I have to write about this tonight. I am really at a point of pure exhaustion, but my mind will rest better if I put some thoughts to my blog.
Tomorrow is Relay for Life. I have been preparing for this event for months. When I signed up my team, I knew that the liklihood of mom being here for the event was going to be slim. The reality of that punch is deep in my gut tonight. I am doing this for my mom. She was quite the warrior. Now I will try to portray her spirit and maybe make a small difference by walking all night and raising a few dollars. I don't say that for others to be saying "Yay, Rachael!" I say it because it's a very minor thing I can do for others battling cancer.
The journey to this day and event has been long and exhausting. Tomorrow will be full of emotions. Our team got shirts made up and the back of mine says "Walking in memory of mom" . The sight of that is unreal almost. I'm doing this in memory, not in honor of. That is a tough pill to swallow. Duh, right? I mean, as of today, mom has been gone 3 months. So I have known she wouldn't be here for the event. But it's a new reality with the event actually being here.
This month has held a lot of "firsts" for me. First Easter, first mothers day, now the cancer walk and next week will be Joseph's birthday. It's a lot of emotion packed into a short period of time. It's exhausted me. Again, I say , grief is not something anyone can understand unless they themselves have walked the journey. And most people don't understand me right now. But that's ok. (At least I tell myself it's ok, but deep down, it's a tough thing to explain.) but I'm tired. Most of my grief is private. Though I post thoughts on here, I have a lot of moments alone that just wear me out. Not to mention the day to day things of life that are tiring, too. But as I call my post...I just take it one day at a time.

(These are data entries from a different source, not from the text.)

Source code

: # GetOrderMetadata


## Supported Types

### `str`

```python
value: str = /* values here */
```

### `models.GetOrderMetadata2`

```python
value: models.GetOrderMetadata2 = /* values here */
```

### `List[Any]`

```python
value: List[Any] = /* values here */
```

I will have a lot of friends coming out for the event tomorrow. And I have several who will be walking with me. One of my mom's all night nurses right before she passed will be there, too, and I look forward to seeing her. For not knowing someone,(such as this nurse) and having to walk such a painful journey in front of her, watching my mom pass into the hours, she has become a good friend. She was there in some of the hardest hours of my life, even if her presence was quiet. Others will be there-some who are just supportive....Kris,Rob,Janet,Sami,Mike,Judy,Kim....many who have been a strong support system for me. My team members will be there-Valerie,Kevin,Ryan,Jamie,Katie.....So it will be a lot of fun. A bittersweet time, most likely.

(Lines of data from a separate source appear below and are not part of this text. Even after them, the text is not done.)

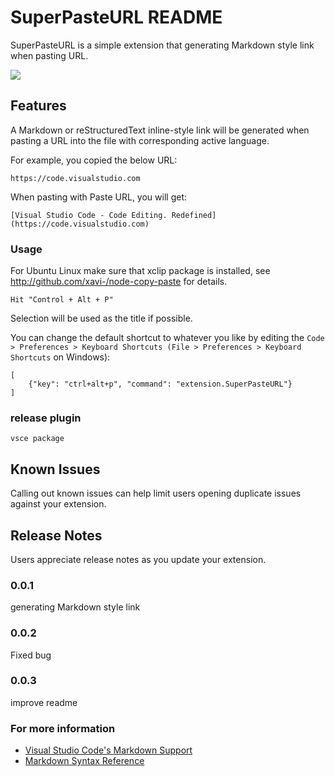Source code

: # SuperPasteURL README

SuperPasteURL is a simple extension that generating Markdown style link when pasting URL.

![](usage.gif)

## Features

A Markdown or reStructuredText inline-style link will be generated when pasting a URL into the file with corresponding active language.

For example, you copied the below URL:

```
https://code.visualstudio.com
```

When pasting with Paste URL, you will get:

```
[Visual Studio Code - Code Editing. Redefined](https://code.visualstudio.com)
```

### Usage
For Ubuntu Linux make sure that xclip package is installed, see http://github.com/xavi-/node-copy-paste for details.

```
Hit "Control + Alt + P"
```

Selection will be used as the title if possible.

You can change the default shortcut to whatever you like by editing the `Code > Preferences > Keyboard Shortcuts (File > Preferences > Keyboard Shortcuts` on Windows):

```
[
    {"key": "ctrl+alt+p", "command": "extension.SuperPasteURL"}
]
```

### release plugin

```
vsce package
```

## Known Issues

Calling out known issues can help limit users opening duplicate issues against your extension.

## Release Notes

Users appreciate release notes as you update your extension.

### 0.0.1

generating Markdown style link

### 0.0.2

Fixed bug

### 0.0.3

improve readme

### For more information

* [Visual Studio Code's Markdown Support](http://code.visualstudio.com/docs/languages/markdown)
* [Markdown Syntax Reference](https://help.github.com/articles/markdown-basics/)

I will think of mom with every step i take. And I will likely talk about her a lot, too. Walking this journey of grief and losing mom is shaping me in new ways. Some ways I haven't figured out yet. Other ways are coming into a clearer picture.

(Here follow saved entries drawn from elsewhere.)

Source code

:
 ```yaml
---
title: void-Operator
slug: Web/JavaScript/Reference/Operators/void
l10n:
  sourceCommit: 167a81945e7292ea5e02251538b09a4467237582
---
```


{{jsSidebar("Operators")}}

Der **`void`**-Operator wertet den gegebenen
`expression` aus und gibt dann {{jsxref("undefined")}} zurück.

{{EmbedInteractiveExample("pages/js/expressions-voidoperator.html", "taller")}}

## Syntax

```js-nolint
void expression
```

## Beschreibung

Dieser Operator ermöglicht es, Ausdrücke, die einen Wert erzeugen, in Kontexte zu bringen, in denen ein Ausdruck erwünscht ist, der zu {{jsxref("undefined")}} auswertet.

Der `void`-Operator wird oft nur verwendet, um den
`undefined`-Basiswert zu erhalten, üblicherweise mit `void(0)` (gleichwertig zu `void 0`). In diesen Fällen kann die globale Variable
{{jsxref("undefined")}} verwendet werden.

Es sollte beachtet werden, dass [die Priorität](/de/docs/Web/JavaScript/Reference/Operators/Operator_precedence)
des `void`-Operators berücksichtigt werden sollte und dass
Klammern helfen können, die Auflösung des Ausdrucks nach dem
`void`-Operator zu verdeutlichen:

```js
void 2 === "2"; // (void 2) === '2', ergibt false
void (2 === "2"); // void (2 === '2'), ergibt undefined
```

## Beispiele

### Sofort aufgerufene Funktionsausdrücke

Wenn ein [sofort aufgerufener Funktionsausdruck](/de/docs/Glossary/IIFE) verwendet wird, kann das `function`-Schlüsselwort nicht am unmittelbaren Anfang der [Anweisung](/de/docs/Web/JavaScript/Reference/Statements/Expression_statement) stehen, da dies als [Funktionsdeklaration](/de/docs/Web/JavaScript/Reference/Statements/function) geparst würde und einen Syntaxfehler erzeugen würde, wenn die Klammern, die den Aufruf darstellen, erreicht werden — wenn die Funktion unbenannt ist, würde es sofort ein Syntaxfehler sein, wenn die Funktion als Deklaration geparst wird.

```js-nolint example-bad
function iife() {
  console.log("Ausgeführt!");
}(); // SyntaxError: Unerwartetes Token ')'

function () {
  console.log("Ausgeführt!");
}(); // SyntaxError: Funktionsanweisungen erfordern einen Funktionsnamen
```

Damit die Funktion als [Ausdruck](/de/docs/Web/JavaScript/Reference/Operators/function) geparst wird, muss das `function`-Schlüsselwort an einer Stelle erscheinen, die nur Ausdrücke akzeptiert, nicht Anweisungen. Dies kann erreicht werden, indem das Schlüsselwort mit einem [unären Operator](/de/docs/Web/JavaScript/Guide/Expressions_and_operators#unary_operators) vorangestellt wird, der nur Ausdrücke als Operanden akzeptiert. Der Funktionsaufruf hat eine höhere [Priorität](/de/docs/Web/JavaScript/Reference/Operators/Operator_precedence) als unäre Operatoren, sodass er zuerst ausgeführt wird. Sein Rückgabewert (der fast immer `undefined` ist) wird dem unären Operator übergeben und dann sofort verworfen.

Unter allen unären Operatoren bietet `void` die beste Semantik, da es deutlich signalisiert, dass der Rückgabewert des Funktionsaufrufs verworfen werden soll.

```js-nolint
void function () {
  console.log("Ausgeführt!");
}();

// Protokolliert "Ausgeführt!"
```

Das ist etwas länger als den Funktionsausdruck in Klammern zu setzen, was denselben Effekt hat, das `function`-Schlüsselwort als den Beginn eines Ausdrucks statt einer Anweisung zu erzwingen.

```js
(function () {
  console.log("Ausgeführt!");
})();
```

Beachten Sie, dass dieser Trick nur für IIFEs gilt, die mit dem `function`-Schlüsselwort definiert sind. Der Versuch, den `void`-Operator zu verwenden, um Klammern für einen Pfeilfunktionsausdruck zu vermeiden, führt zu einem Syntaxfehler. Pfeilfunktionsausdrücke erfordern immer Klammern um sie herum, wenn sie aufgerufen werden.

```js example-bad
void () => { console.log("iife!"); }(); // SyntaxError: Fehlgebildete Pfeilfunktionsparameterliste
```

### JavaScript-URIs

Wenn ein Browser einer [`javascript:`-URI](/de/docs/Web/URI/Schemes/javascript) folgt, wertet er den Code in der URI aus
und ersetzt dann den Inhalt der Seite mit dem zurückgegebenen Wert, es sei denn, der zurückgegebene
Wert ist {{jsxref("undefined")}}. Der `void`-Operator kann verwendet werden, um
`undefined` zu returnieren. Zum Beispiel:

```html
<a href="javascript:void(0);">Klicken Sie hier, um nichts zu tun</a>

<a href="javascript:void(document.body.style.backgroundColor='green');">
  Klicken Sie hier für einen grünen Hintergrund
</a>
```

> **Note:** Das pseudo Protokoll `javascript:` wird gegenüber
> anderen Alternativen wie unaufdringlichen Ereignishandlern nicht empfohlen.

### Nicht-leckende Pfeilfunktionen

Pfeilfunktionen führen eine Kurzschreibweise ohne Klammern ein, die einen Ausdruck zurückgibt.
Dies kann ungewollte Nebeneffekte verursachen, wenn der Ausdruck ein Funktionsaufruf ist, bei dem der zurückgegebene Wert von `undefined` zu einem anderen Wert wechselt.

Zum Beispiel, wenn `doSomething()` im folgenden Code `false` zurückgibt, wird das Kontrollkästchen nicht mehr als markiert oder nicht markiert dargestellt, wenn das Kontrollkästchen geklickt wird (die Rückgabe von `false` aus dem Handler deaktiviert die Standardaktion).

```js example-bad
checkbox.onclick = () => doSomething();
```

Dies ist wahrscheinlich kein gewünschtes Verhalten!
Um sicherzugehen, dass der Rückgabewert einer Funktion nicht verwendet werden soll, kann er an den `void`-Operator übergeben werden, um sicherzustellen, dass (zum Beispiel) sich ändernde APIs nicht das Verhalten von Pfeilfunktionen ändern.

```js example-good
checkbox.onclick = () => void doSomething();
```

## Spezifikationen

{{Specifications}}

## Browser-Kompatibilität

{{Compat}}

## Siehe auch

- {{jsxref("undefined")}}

So tomorrow I will press on through one more day, by God's strength alone.Trust me, I would not be making it through this day by day journey without Him. It will be tiring, but it will be fun, too. I'm sure it'll also be sad some moments. My mom was always my biggest cheerleader in life. I will miss her there tomorrow. But she's close in my heart. And hopefully I'm representing her well. I miss you, mom!! but I will keep fighting in your memory!